This man isn’t speaking to me, he’s speaking for me; tapping into my most secret flaw – I love to want so much more than I like to have.
There’s no getting up and switching seats; the plane iscompletely full. Yet, when it comes down to it, there’s no denying that I am utterly riveted by his every word and there’s no escaping my elevated heartbeat or the sudden quaking between my legs.
Summoning all the will power I can gather, I knit my brow into a frown. ‘Do you mind?’ I snap, pleased that I’m able to sound annoyed and not unravelled.
He places his hand over the mouthpiece. ‘I don’t mind if you don’t,’ he returns with a teasing smirk, and continues his dialogue with the lucky woman on the other end. I’m resigned to lean my head against the window and attempt to look like I could care less; feigning sleep that I’m sure he knows is a complete ruse.
The images he’s conjuring are explicit, starting out endearing and sweet, but gradually taking a turn toward raw and hungry sex with no apology for his detailed descriptions. And suddenly I feel his leg fall apart enough to press gently against my knee. It’s a subtle connection, seemingly unintentional, but passing electricity through me nevertheless.
I hear her ask, ‘Are you alone?’
‘No, I’m not alone,’ he says.
I bite my lip in silent duress. Will he insist on pushing me further down this road? I can already feel the delicious sting of desire making my skin burn. And locked away, behind my closed eyes, I’m dizzy with it. The power of want is keeping me on the edge of my seat to find out just how far he’ll take this.
‘She’s gorgeous, long red hair, full of curves, creamy white skin that made my mouth water the minute I saw her. Almost as sexy as you.’ He laughs, ‘Yes, almost. She’s pretending not to be listening. Not doing a very good job at it though.’ Another soft chuckle drives me mad. ‘Anyway, sweetheart, this is your time, isn’t it? I’m all yours right now, no distractions.’
‘Please turn off all electronic devices in preparation for take-off.’ The announcement is a disappointment to both of us.
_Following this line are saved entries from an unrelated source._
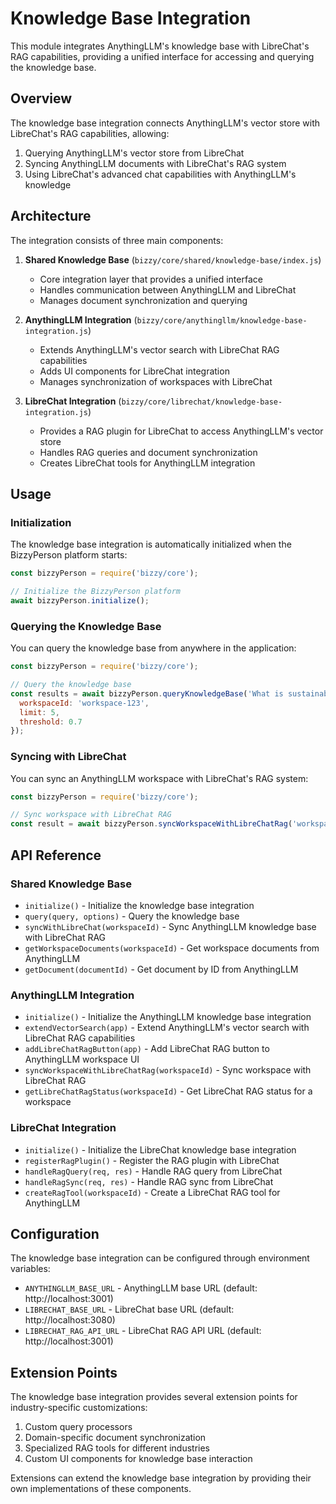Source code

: # Knowledge Base Integration

This module integrates AnythingLLM's knowledge base with LibreChat's RAG capabilities, providing a unified interface for accessing and querying the knowledge base.

## Overview

The knowledge base integration connects AnythingLLM's vector store with LibreChat's RAG capabilities, allowing:

1. Querying AnythingLLM's vector store from LibreChat
2. Syncing AnythingLLM documents with LibreChat's RAG system
3. Using LibreChat's advanced chat capabilities with AnythingLLM's knowledge

## Architecture

The integration consists of three main components:

1. **Shared Knowledge Base** (`bizzy/core/shared/knowledge-base/index.js`)
   - Core integration layer that provides a unified interface
   - Handles communication between AnythingLLM and LibreChat
   - Manages document synchronization and querying

2. **AnythingLLM Integration** (`bizzy/core/anythingllm/knowledge-base-integration.js`)
   - Extends AnythingLLM's vector search with LibreChat RAG capabilities
   - Adds UI components for LibreChat integration
   - Manages synchronization of workspaces with LibreChat

3. **LibreChat Integration** (`bizzy/core/librechat/knowledge-base-integration.js`)
   - Provides a RAG plugin for LibreChat to access AnythingLLM's vector store
   - Handles RAG queries and document synchronization
   - Creates LibreChat tools for AnythingLLM integration

## Usage

### Initialization

The knowledge base integration is automatically initialized when the BizzyPerson platform starts:

```javascript
const bizzyPerson = require('bizzy/core');

// Initialize the BizzyPerson platform
await bizzyPerson.initialize();
```

### Querying the Knowledge Base

You can query the knowledge base from anywhere in the application:

```javascript
const bizzyPerson = require('bizzy/core');

// Query the knowledge base
const results = await bizzyPerson.queryKnowledgeBase('What is sustainable farming?', {
  workspaceId: 'workspace-123',
  limit: 5,
  threshold: 0.7
});
```

### Syncing with LibreChat

You can sync an AnythingLLM workspace with LibreChat's RAG system:

```javascript
const bizzyPerson = require('bizzy/core');

// Sync workspace with LibreChat RAG
const result = await bizzyPerson.syncWorkspaceWithLibreChatRag('workspace-123');
```

## API Reference

### Shared Knowledge Base

- `initialize()` - Initialize the knowledge base integration
- `query(query, options)` - Query the knowledge base
- `syncWithLibreChat(workspaceId)` - Sync AnythingLLM knowledge base with LibreChat RAG
- `getWorkspaceDocuments(workspaceId)` - Get workspace documents from AnythingLLM
- `getDocument(documentId)` - Get document by ID from AnythingLLM

### AnythingLLM Integration

- `initialize()` - Initialize the AnythingLLM knowledge base integration
- `extendVectorSearch(app)` - Extend AnythingLLM's vector search with LibreChat RAG capabilities
- `addLibreChatRagButton(app)` - Add LibreChat RAG button to AnythingLLM workspace UI
- `syncWorkspaceWithLibreChatRag(workspaceId)` - Sync workspace with LibreChat RAG
- `getLibreChatRagStatus(workspaceId)` - Get LibreChat RAG status for a workspace

### LibreChat Integration

- `initialize()` - Initialize the LibreChat knowledge base integration
- `registerRagPlugin()` - Register the RAG plugin with LibreChat
- `handleRagQuery(req, res)` - Handle RAG query from LibreChat
- `handleRagSync(req, res)` - Handle RAG sync from LibreChat
- `createRagTool(workspaceId)` - Create a LibreChat RAG tool for AnythingLLM

## Configuration

The knowledge base integration can be configured through environment variables:

- `ANYTHINGLLM_BASE_URL` - AnythingLLM base URL (default: http://localhost:3001)
- `LIBRECHAT_BASE_URL` - LibreChat base URL (default: http://localhost:3080)
- `LIBRECHAT_RAG_API_URL` - LibreChat RAG API URL (default: http://localhost:3001)

## Extension Points

The knowledge base integration provides several extension points for industry-specific customizations:

1. Custom query processors
2. Domain-specific document synchronization
3. Specialized RAG tools for different industries
4. Custom UI components for knowledge base interaction

Extensions can extend the knowledge base integration by providing their own implementations of these components. 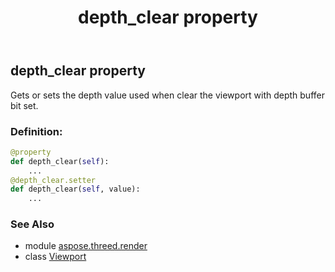 ﻿---
title: depth_clear property
second_title: Aspose.3D for Python via .NET API References
description: 
type: docs
weight: 50
url: /python-net/aspose.threed.render/viewport/depth_clear/
is_root: false
---

## depth_clear property


Gets or sets the depth value used when clear the viewport with depth buffer bit set.
### Definition:
```python
@property
def depth_clear(self):
    ...
@depth_clear.setter
def depth_clear(self, value):
    ...
```

### See Also
* module [aspose.threed.render](../../)
* class [Viewport](/3d/python-net/aspose.threed.render/viewport)
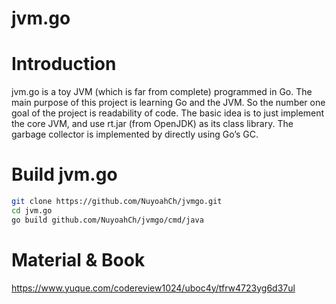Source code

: # jvm.go

# Introduction

jvm.go is a toy JVM (which is far from complete) programmed in Go. The main purpose of this project is learning Go and the JVM. So the number one goal of the project is readability of code. The basic idea is to just implement the core JVM, and use rt.jar (from OpenJDK) as its class library. The garbage collector is implemented by directly using Go’s GC.

# Build jvm.go
```bash
git clone https://github.com/NuyoahCh/jvmgo.git
cd jvm.go
go build github.com/NuyoahCh/jvmgo/cmd/java
```

# Material & Book 
https://www.yuque.com/codereview1024/uboc4y/tfrw4723yg6d37ul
‘I’m sorry, sweetheart; I have to go now after all. But I’ll make it up to you.’ He says goodbye and nothing more.
I’m grappling with whether I should say something. Can I admit how turned on he’s made me? I’m certain he already knows anyway, despite my thin scowl. Can I simply let this stranger sit here, relishing the fun he’s had with me today and then leave without a trace? If I weren’t so intrigued, perhaps I could.
For the rest of the hour-long flight we sit in silence; the only exchange between us is the heat from his leg so innocently pressed against mine. For the first time in a very long while, I feel at a loss ... for words, for a solution to this dilemma. The attractive man in the next seat has managed to put me in pursuit, and I have the distinct feeling he knows how to play hard to get. As we approach the gate, I decide to pose a question that seems harmless enough.
‘What’s your name?’ I ask, folding my magazine back into my purse.
‘You want to know more than that,’ he says, smiling widely and passing me a piece of paper.
It’s his name and email address.
‘Who were you talking to on the phone?’
‘Why?’
‘You seemed attached.’
‘So do you,’ he notes, gesturing at my diamond ring.
‘Looks can be deceiving,’ I respond.
‘How right you are ...’
‘Pamela.’
‘Until we meet again, Pamela,’ he says and stands up in the aisle.
I place the piece of paper into my wallet and smile, certain that we will.
That smile endures until it’s met with a slew of suitcases and boxes in my foyer. Lance is waiting for me after all, at the bottom of the stairs.
‘What the hell is this?’ I ask him with a rhetorical bite. Of course, I know what this is. This is the end.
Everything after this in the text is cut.